Work task: Using the data beneath, show every line that includes the word "echo".

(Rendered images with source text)
———

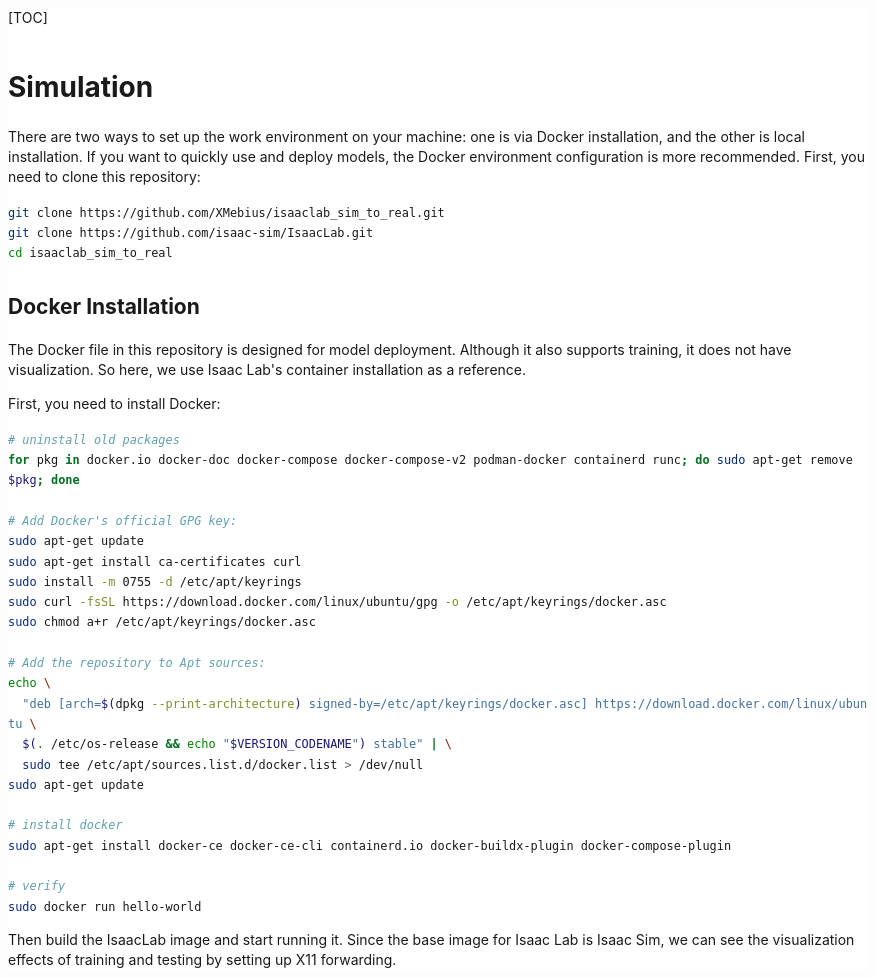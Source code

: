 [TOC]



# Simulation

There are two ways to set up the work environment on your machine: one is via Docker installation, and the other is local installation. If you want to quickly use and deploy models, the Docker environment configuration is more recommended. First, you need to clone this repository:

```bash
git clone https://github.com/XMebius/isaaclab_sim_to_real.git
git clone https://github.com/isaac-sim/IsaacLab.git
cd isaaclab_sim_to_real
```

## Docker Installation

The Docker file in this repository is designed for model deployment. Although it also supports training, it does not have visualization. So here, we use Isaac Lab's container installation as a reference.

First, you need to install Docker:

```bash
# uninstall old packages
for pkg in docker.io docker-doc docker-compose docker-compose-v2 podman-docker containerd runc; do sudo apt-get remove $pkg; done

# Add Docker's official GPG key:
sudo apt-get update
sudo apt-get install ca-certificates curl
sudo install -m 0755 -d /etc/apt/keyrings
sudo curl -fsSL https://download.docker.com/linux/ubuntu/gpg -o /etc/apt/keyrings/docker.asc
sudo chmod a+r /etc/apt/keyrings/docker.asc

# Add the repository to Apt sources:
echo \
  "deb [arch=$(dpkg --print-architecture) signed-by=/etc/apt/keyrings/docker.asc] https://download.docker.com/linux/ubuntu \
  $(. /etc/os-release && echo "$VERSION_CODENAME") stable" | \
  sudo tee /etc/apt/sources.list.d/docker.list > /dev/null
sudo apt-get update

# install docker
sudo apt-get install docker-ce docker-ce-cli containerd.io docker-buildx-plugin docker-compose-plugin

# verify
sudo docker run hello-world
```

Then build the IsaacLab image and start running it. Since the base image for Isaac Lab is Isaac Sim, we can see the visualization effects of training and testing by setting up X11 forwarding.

———

Answer space:
echo \
  $(. /etc/os-release && echo "$VERSION_CODENAME") stable" | \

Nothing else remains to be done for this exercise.